*** Begin section ***

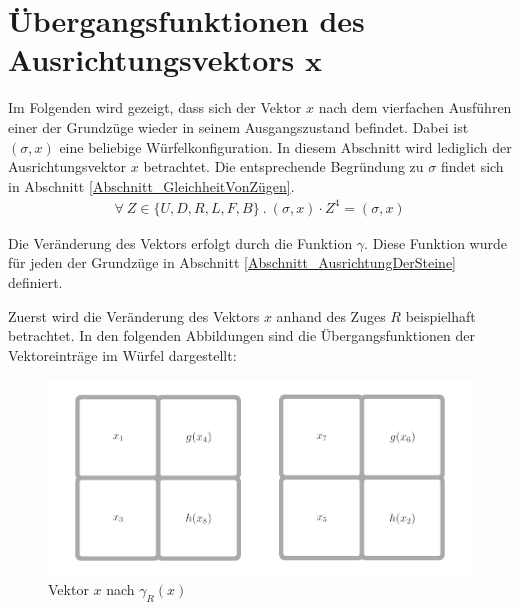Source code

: \documentclass[12pt,a4paper, usenames, dvipsnames]{article}
\theoremstyle{mystyle}
\theoremstyle{definition}
\begin{document}
\newpage


\begin{spacing}{1.0}
\listoffigures
\end{spacing}

%
%
%
%
%
%
%
%
%
%
%
%
%
%
%
%
%
%

\newpage

\begin{spacing}{1.3}
\printbibliography
\end{spacing}


%
%
%
%
%
%
%
%
%
%
%
%
%
%
%
%
%
%
%
\newpage
\appendix



\section{Übergangsfunktionen des Ausrichtungsvektors $\pmb{x}$}

\label{Anhang_Ausrichtungsfunktionen}

Im Folgenden wird gezeigt, dass sich der Vektor $x$ nach dem vierfachen Ausführen einer der Grundzüge wieder in seinem Ausgangszustand befindet. Dabei ist $(\sigma, x)$ eine beliebige Würfelkonfiguration. In diesem Abschnitt wird lediglich der Ausrichtungsvektor $x$ betrachtet. Die entsprechende Begründung zu $\sigma$ findet sich in Abschnitt \ref{Abschnitt_GleichheitVonZügen}.
\begin{align*}
\forall \ Z \in \{U, D, R, L, F, B\} \ . \ (\sigma, x) \cdot Z^4 = (\sigma, x)
\end{align*}


Die Veränderung des Vektors erfolgt durch die Funktion $\gamma$. Diese Funktion wurde für jeden der Grundzüge in Abschnitt \ref{Abschnitt_AusrichtungDerSteine} definiert.

Zuerst wird die Veränderung des Vektors $x$ anhand des Zuges $R$ beispielhaft betrachtet. In den folgenden Abbildungen sind die Übergangsfunktionen der Vektoreinträge im Würfel dargestellt:

\begin{figure}[H]
\centering
\includegraphics[scale=0.155]{Rhoch1.jpg}
\caption{Vektor $x$ nach $\gamma_R(x)$}
\end{figure}
\end{document}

*** End section ***

• Exercise requirements
Reproduce the data verbatim and omit each image.

• Finished exercise
Source code

: \documentclass[12pt,a4paper, usenames, dvipsnames]{article}
\theoremstyle{mystyle}
\theoremstyle{definition}
\begin{document}
\newpage


\begin{spacing}{1.0}
\listoffigures
\end{spacing}

%
%
%
%
%
%
%
%
%
%
%
%
%
%
%
%
%
%

\newpage

\begin{spacing}{1.3}
\printbibliography
\end{spacing}


%
%
%
%
%
%
%
%
%
%
%
%
%
%
%
%
%
%
%
\newpage
\appendix



\section{Übergangsfunktionen des Ausrichtungsvektors $\pmb{x}$}

\label{Anhang_Ausrichtungsfunktionen}

Im Folgenden wird gezeigt, dass sich der Vektor $x$ nach dem vierfachen Ausführen einer der Grundzüge wieder in seinem Ausgangszustand befindet. Dabei ist $(\sigma, x)$ eine beliebige Würfelkonfiguration. In diesem Abschnitt wird lediglich der Ausrichtungsvektor $x$ betrachtet. Die entsprechende Begründung zu $\sigma$ findet sich in Abschnitt \ref{Abschnitt_GleichheitVonZügen}.
\begin{align*}
\forall \ Z \in \{U, D, R, L, F, B\} \ . \ (\sigma, x) \cdot Z^4 = (\sigma, x)
\end{align*}


Die Veränderung des Vektors erfolgt durch die Funktion $\gamma$. Diese Funktion wurde für jeden der Grundzüge in Abschnitt \ref{Abschnitt_AusrichtungDerSteine} definiert.

Zuerst wird die Veränderung des Vektors $x$ anhand des Zuges $R$ beispielhaft betrachtet. In den folgenden Abbildungen sind die Übergangsfunktionen der Vektoreinträge im Würfel dargestellt:

\begin{figure}[H]
\centering
\includegraphics[scale=0.155]{Rhoch1.jpg}
\caption{Vektor $x$ nach $\gamma_R(x)$}
\end{figure}
\end{document}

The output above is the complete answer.